Assignment =>
Check each line of the data below for the word "Оплатил", then extract the ones that have it.

(Listed entries begins)

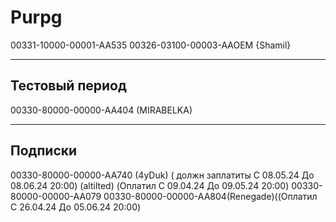 # Purpg
00331-10000-00001-AA535
00326-03100-00003-AAOEM {Shamil}

-------
Тестовый период 
-------
00330-80000-00000-AA404 (MIRABELKA)


-------
Подписки
-------
00330-80000-00000-AA740 (4yDuk) ( должн заплатиты C 08.05.24 До 08.06.24  20:00) 
 (altilted) (Оплатил C 09.04.24 До 09.05.24  20:00) 
00330-80000-00000-AA079
00330-80000-00000-AA804(Renegade)((Оплатил C 26.04.24 До 05.06.24  20:00)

(Listed entries ends)

Solution below =>
 (altilted) (Оплатил C 09.04.24 До 09.05.24  20:00) 
00330-80000-00000-AA804(Renegade)((Оплатил C 26.04.24 До 05.06.24  20:00)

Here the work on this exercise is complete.